MEDYA KÖŞESİ

Hasan Cemal yazdı: Demirel'i darbeyle devirecektim!

Hasan Cemal, "46 yıllık gazetecilik hayatımın neredeyse her diliminde önemli izleri vardır Süleyman Demirel’in..." dedi ve ekledi: Artılarıyla eksileriyle Demirel’i iyi hatırlayacağım.

Hasan Cemal yazdı: Demirel'i darbeyle devirecektim!

"Demirel’i darbeyle devirmek istiyordum. Askeri darbeyle devrim yolu açılacaktı."

Bu satırlar, T24 yazarı Hasan Cemal'in köşesinden. Hasan Cemal, Süleyman Demirel'in İslamköy'den Çankaya'ya uzanan politik macerası ile ilgili anılarını okurları ile paylaştığı uzunca yazısında kendi kişisel geçmişindeki Demirel'i anlattı.

 
Sınıf düşmanı, emperyalizmin işbirlikçisi, nurcu, irticacı olduğu için Demirel'e karşı Devrim gazetesinde askeri kışkırttığını anlatan Hasan Cemal, "46 yıllık gazetecilik hayatımın neredeyse her diliminde önemli izleri vardır Süleyman Demirel’in..." dedi ve ekledi: Artılarıyla eksileriyle Demirel’i iyi hatırlayacağım.


 

İşte Hasan Cemal'in Demirel'in ardından yazdığı yazıdan çaprıcı bölümler:


Demirel’i darbeyle devirmek istiyordum.
Askeri darbeyle devrim yolu açılacaktı...

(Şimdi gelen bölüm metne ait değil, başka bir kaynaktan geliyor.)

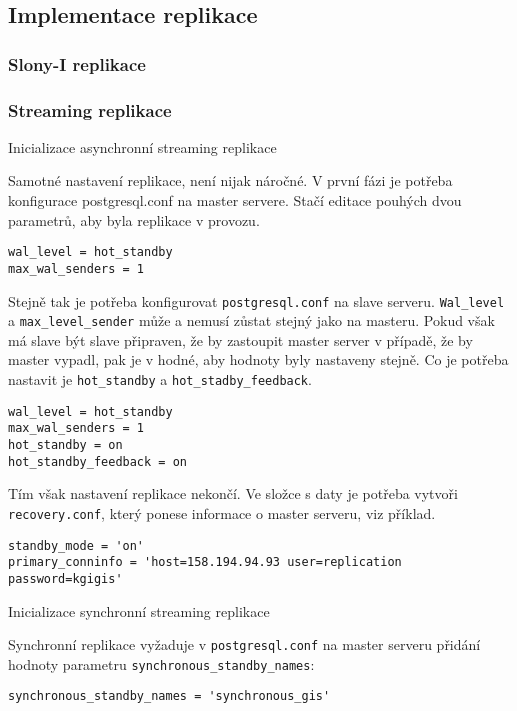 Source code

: \subsection{Implementace replikace}
\subsubsection{Slony-I replikace}
\subsubsection{Streaming replikace}
Inicializace asynchronní streaming replikace

Samotné nastavení replikace, není nijak náročné. V první fázi je potřeba konfigurace postgresql.conf na master servere. Stačí editace pouhých dvou parametrů, aby byla replikace v provozu. 

\begin{lstlisting}
wal_level = hot_standby
max_wal_senders = 1
\end{lstlisting}

Stejně tak je potřeba konfigurovat \texttt{postgresql.conf} na slave serveru. \texttt{Wal\_level} a \texttt{max\_level\_sender} může a nemusí zůstat stejný jako na masteru. Pokud však má slave být slave připraven, že by zastoupit master server v případě, že by master vypadl, pak je v hodné, aby hodnoty byly nastaveny stejně. Co je potřeba nastavit je \texttt{hot\_standby} a \texttt{hot\_stadby\_feedback}.

\begin{lstlisting}
wal_level = hot_standby
max_wal_senders = 1
hot_standby = on	
hot_standby_feedback = on
\end{lstlisting}

Tím však nastavení replikace nekončí. Ve složce s daty je potřeba vytvoři \texttt{recovery.conf}, který ponese informace o master serveru, viz příklad. 

\begin{lstlisting}
standby_mode = 'on'
primary_conninfo = 'host=158.194.94.93 user=replication password=kgigis'
\end{lstlisting}

Inicializace synchronní streaming replikace

Synchronní replikace vyžaduje v \texttt{postgresql.conf} na master serveru přidání hodnoty parametru \texttt{synchronous\_standby\_names}:

\begin{lstlisting}
synchronous_standby_names = 'synchronous_gis'
\end{lstlisting}

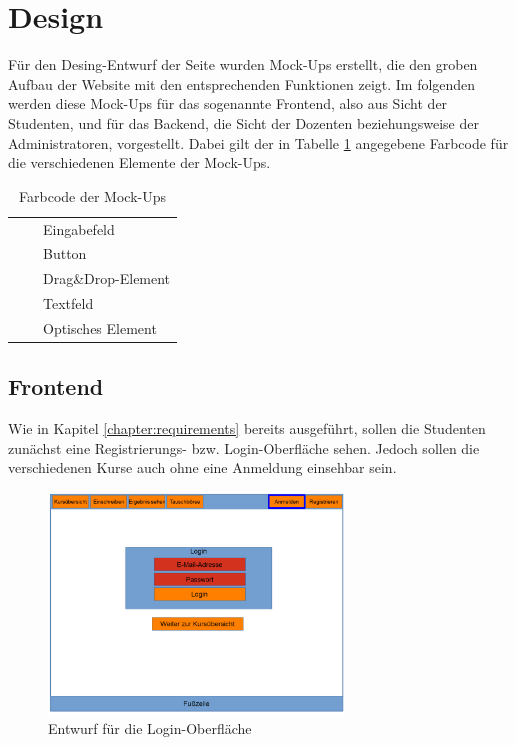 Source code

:     \section{Design}
        Für den Desing-Entwurf der Seite wurden Mock-Ups erstellt, die den groben Aufbau der Website mit den entsprechenden Funktionen zeigt. 
        Im folgenden werden diese Mock-Ups für das sogenannte Frontend, also aus Sicht der Studenten, und für das Backend, die Sicht der Dozenten beziehungsweise der Administratoren, vorgestellt.
        Dabei gilt der in Tabelle \ref{tab:Farbcode} angegebene Farbcode für die verschiedenen Elemente der Mock-Ups.
        \begin{table}
            \centering
            \begin{tabular}{l c| l}
                \cellcolor{red} & & Eingabefeld\\
                \cellcolor{orange} & & Button\\
                \cellcolor{olive} & & Drag\&Drop-Element\\
                \cellcolor{green} & & Textfeld\\
                \cellcolor{blue} & & Optisches Element
            \end{tabular}
            \caption{Farbcode der Mock-Ups}
            \label{tab:Farbcode}
        \end{table}
    
        \subsection{Frontend}
            Wie in Kapitel \ref{chapter:requirements} bereits ausgeführt, sollen die Studenten zunächst eine Registrierungs- bzw. Login-Oberfläche sehen.
            Jedoch sollen die verschiedenen Kurse auch ohne eine Anmeldung einsehbar sein.
            \begin{figure}[t]
            	\centering
            	\includegraphics[width=0.7\textwidth]{./design/images/MockUpsFrontend/frontendLogin.png}
            	\caption{Entwurf für die Login-Oberfläche}
            	\label{mockupLoginFrontend}
            \end{figure}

Gazeteciliğe 1969’da böyle başlamıştım, Doğan Avcıoğlu’nun yanında, haftalık Devrim gazetesinde...
Demirel, Adalet Partisi’nin lideriydi, Başbakanlık koltuğunda oturuyordu.
 ‘Sınıf düşmanı’mızdı.
Amerikan emperyalizminin işbirlikçisi’ydi.
İrtica’yı besleyen bir ‘Nurcu’ydu.
Cici demokrasi’nin ürünüydü.
Devrilmeliydi!
Bunun için askeri kışkırttık.
Cunta’lar kuruldu.
Darbe ortamı oluşturmak için sağda solda bombalar patlatıldı.
Sahte bildiriler yayınladık.
Ve 1971’de Demirel devrildi.
Ama 12 Mart Muhtırası’yla Demirel’i deviren asker, bizi de devirdi. Darbe bizim darbe değil, Amerikan ürünü bir darbeydi.
Demokrasinin, solun kolu kanadı kırıldı 12 Mart’ta. Demirel kendisini deviren askerin anayasasına, idamlarına destek çıktı.
Yıllar geçti, bu radikal dönemimi, 1999’da Kimse Kızmasın Kendimi Yazdım adını taşıyan kitabımda ayrıntılarıyla yazdım.
O tarihte cumhurbaşkanı olan Demirel’e de gönderdim:
“Sayın Demirel, sizi darbeyle devirmek istediğim yıllarımın öyküsü...”
Yakın dostlarına bu kitabımı gösterirken, “İşte demokrasi budur, bunları yazabilmek ve bunları yaşayanların dostluk edebilmeleridir” dediğini biliyorum.

 (...)

HAYAT BİR VARSIN BİR YOKSUN

Yazı uzuyor, farkındayım.
Ama ne yapabilirim ki...
46 yıllık gazetecilik hayatımın neredeyse her diliminde önemli izleri vardır Süleyman Demirel’in...
Bu yazım dâhil keşke kendisi hakkında yazdığım söylediğim her şeyi kendisiyle yüz yüze tartışabilseydim.
Acı tatlı o kadar çok ortak anılarımız var ki...
Demirel, bu anıları da aldı, bir başka diyara göç etti gitti.
Hayat, bir varsın, bir yoksun.
Sabah vakti erken, Mehmet Ali Bayar aradı:
“Baba’yı kaybettik!”
İçimi birden hüzün bastı.
Bir bir gidiyorlar!
Çok uzun yılların ötesinden gelen siyasetçi-gazeteci ilişkisi böyledir.
Konunun şahsi-hissi tarafları da vardır.
Kolay olmuyor böylesi yazıları yazmak...
Demirel’i sevenlerin başı sağolsun, derin acılarını paylaşıyorum.
Artılarıyla eksileriyle Demirel’i iyi hatırlayacağım.